January 07, 2016
New analysis from a leading market researcher is showing Latin America what much of the world already knows: The Omnichannel effort can pay big dividends in the contact center industry.
That’s one conclusion Frost & Sullivan (News – Alert) (F&S) reached in its new report, “Latin American Contact Systems Market 2015.” The recently released study has a trove of solid information for decision makers, noting that “Contact center analytics, workforce management and quality monitoring applications are gradually capturing companies’ attention,” especially in Latin America.
Moving into a new direction is sure to pay big dividends.
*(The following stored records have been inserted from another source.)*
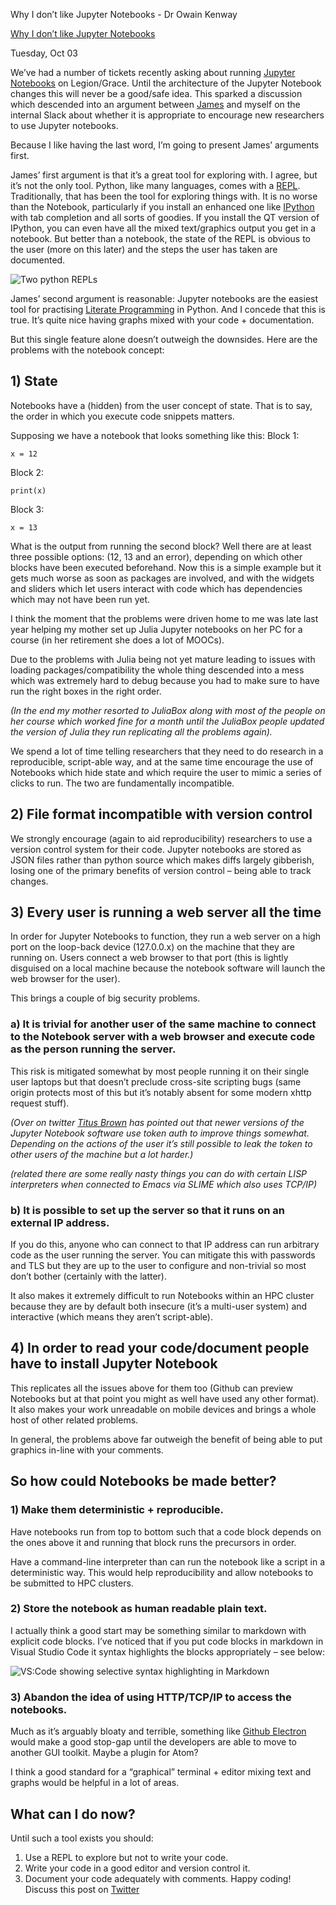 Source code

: Why I don’t like Jupyter Notebooks - Dr Owain Kenway

[Why I don’t like Jupyter Notebooks](https://owainkenwayucl.github.io/2017/10/03/WhyIDontLikeNotebooks.html)

Tuesday, Oct 03

We’ve had a number of tickets recently asking about running [Jupyter Notebooks](https://jupyter.org/) on Legion/Grace. Until the architecture of the Jupyter Notebook changes this will never be a good/safe idea. This sparked a discussion which descended into an argument between [James](https://twitter.com/jamespjh) and myself on the internal Slack about whether it is appropriate to encourage new researchers to use Jupyter notebooks.

Because I like having the last word, I’m going to present James’ arguments first.

James’ first argument is that it’s a great tool for exploring with. I agree, but it’s not the only tool. Python, like many languages, comes with a [REPL](https://en.wikipedia.org/wiki/Read%E2%80%93eval%E2%80%93print_loop). Traditionally, that has been the tool for exploring things with. It is no worse than the Notebook, particularly if you install an enhanced one like [IPython](https://ipython.org/install.html) with tab completion and all sorts of goodies. If you install the QT version of IPython, you can even have all the mixed text/graphics output you get in a notebook. But better than a notebook, the state of the REPL is obvious to the user (more on this later) and the steps the user has taken are documented.

![Two python REPLs](../_resources/063f52919154ef1241f47d02b9c7fb5f.png)

James’ second argument is reasonable: Jupyter notebooks are the easiest tool for practising [Literate Programming](https://en.wikipedia.org/wiki/Literate_programming) in Python. And I concede that this is true. It’s quite nice having graphs mixed with your code + documentation.

But this single feature alone doesn’t outweigh the downsides.
Here are the problems with the notebook concept:

## 1) State

Notebooks have a (hidden) from the user concept of state. That is to say, the order in which you execute code snippets matters.

Supposing we have a notebook that looks something like this:
Block 1:

	x = 12

Block 2:

	print(x)

Block 3:

	x = 13

What is the output from running the second block? Well there are at least three possible options: (12, 13 and an error), depending on which other blocks have been executed beforehand. Now this is a simple example but it gets much worse as soon as packages are involved, and with the widgets and sliders which let users interact with code which has dependencies which may not have been run yet.

I think the moment that the problems were driven home to me was late last year helping my mother set up Julia Jupyter notebooks on her PC for a course (in her retirement she does a lot of MOOCs).

Due to the problems with Julia being not yet mature leading to issues with loading packages/compatibility the whole thing descended into a mess which was extremely hard to debug because you had to make sure to have run the right boxes in the right order.

*(In the end my mother resorted to JuliaBox along with most of the people on her course which worked fine for a month until the JuliaBox people updated the version of Julia they run replicating all the problems again).*

We spend a lot of time telling researchers that they need to do research in a reproducible, script-able way, and at the same time encourage the use of Notebooks which hide state and which require the user to mimic a series of clicks to run. The two are fundamentally incompatible.

## 2) File format incompatible with version control

We strongly encourage (again to aid reproducibility) researchers to use a version control system for their code. Jupyter notebooks are stored as JSON files rather than python source which makes diffs largely gibberish, losing one of the primary benefits of version control – being able to track changes.

## 3) Every user is running a web server all the time

In order for Jupyter Notebooks to function, they run a web server on a high port on the loop-back device (127.0.0.x) on the machine that they are running on. Users connect a web browser to that port (this is lightly disguised on a local machine because the notebook software will launch the web browser for the user).

This brings a couple of big security problems.

### a) It is trivial for another user of the same machine to connect to the Notebook server with a web browser and execute code as the person running the server.

This risk is mitigated somewhat by most people running it on their single user laptops but that doesn’t preclude cross-site scripting bugs (same origin protects most of this but it’s notably absent for some modern xhttp request stuff).

*(Over on twitter [Titus Brown](https://twitter.com/ctitusbrown) has pointed out that newer versions of the Jupyter Notebook software use token auth to improve things somewhat. Depending on the actions of the user it’s still possible to leak the token to other users of the machine but a lot harder.)*

*(related there are some really nasty things you can do with certain LISP interpreters when connected to Emacs via SLIME which also uses TCP/IP)*

### b) It is possible to set up the server so that it runs on an external IP address.

If you do this, anyone who can connect to that IP address can run arbitrary code as the user running the server. You can mitigate this with passwords and TLS but they are up to the user to configure and non-trivial so most don’t bother (certainly with the latter).

It also makes it extremely difficult to run Notebooks within an HPC cluster because they are by default both insecure (it’s a multi-user system) and interactive (which means they aren’t script-able).

## 4) In order to read your code/document people have to install Jupyter Notebook

This replicates all the issues above for them too (Github can preview Notebooks but at that point you might as well have used any other format). It also makes your work unreadable on mobile devices and brings a whole host of other related problems.

In general, the problems above far outweigh the benefit of being able to put graphics in-line with your comments.

## So how could Notebooks be made better?

### 1) Make them deterministic + reproducible.

Have notebooks run from top to bottom such that a code block depends on the ones above it and running that block runs the precursors in order.

Have a command-line interpreter than can run the notebook like a script in a deterministic way. This would help reproducibility and allow notebooks to be submitted to HPC clusters.

### 2) Store the notebook as human readable plain text.

I actually think a good start may be something similar to markdown with explicit code blocks. I’ve noticed that if you put code blocks in markdown in Visual Studio Code it syntax highlights the blocks appropriately – see below:

![VS:Code showing selective syntax highlighting in Markdown](../_resources/d5743511740f3bd99b363b6f03dc0497.png)

### 3) Abandon the idea of using HTTP/TCP/IP to access the notebooks.

Much as it’s arguably bloaty and terrible, something like [Github Electron](https://github.com/electron/electron) would make a good stop-gap until the developers are able to move to another GUI toolkit. Maybe a plugin for Atom?

I think a good standard for a “graphical” terminal + editor mixing text and graphs would be helpful in a lot of areas.

## What can I do now?

Until such a tool exists you should:
1) Use a REPL to explore but not to write your code.
2) Write your code in a good editor and version control it.
3) Document your code adequately with comments.
Happy coding!
Discuss this post on [Twitter](https://twitter.com/owainkenway)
“Companies have begun to realize the importance of speech, voice and process analytics; workforce management and quality monitoring applications,” Frost & Sullivan Digital Transformation Industry Analyst Maiara Paula Munhoz said in a statement. “The poor economic scenario in Brazil and other Latin American countries translates to higher demand for these applications among companies that wish to boost productivity and efficiency, optimize costs and retain customers.”
Brazil, which accounts for almost half of the total revenues in the Latin American contact center systems market, is in the midst of an economic and political crisis, F&S noted.
“With inflation in the country reaching 9.2 percent and uncertainty plaguing most markets in the region, contact center system vendors need to reinvent themselves for survival,” F&S said. “They should also offer more innovative solutions to help their customers increase productivity,” they added.
“Organizations will gravitate to hosted and cloud-based contact center systems as their total cost of ownership is lower than that of premise-based solutions,” Munhoz noted. “Secondly, the shift from a capital expenditure model to an operational expenditure model will simplify cost management for companies.”
Frost & Sullivan also said the devaluation of Latin American currencies against the U.S. dollar is dampening investments in contact center systems, as deals are struck in dollars. Colombia, Mexico and Brazil will be particularly affected as their currencies are expected to be devaluated by 24 percent, 14 percent and 40 percent, respectively.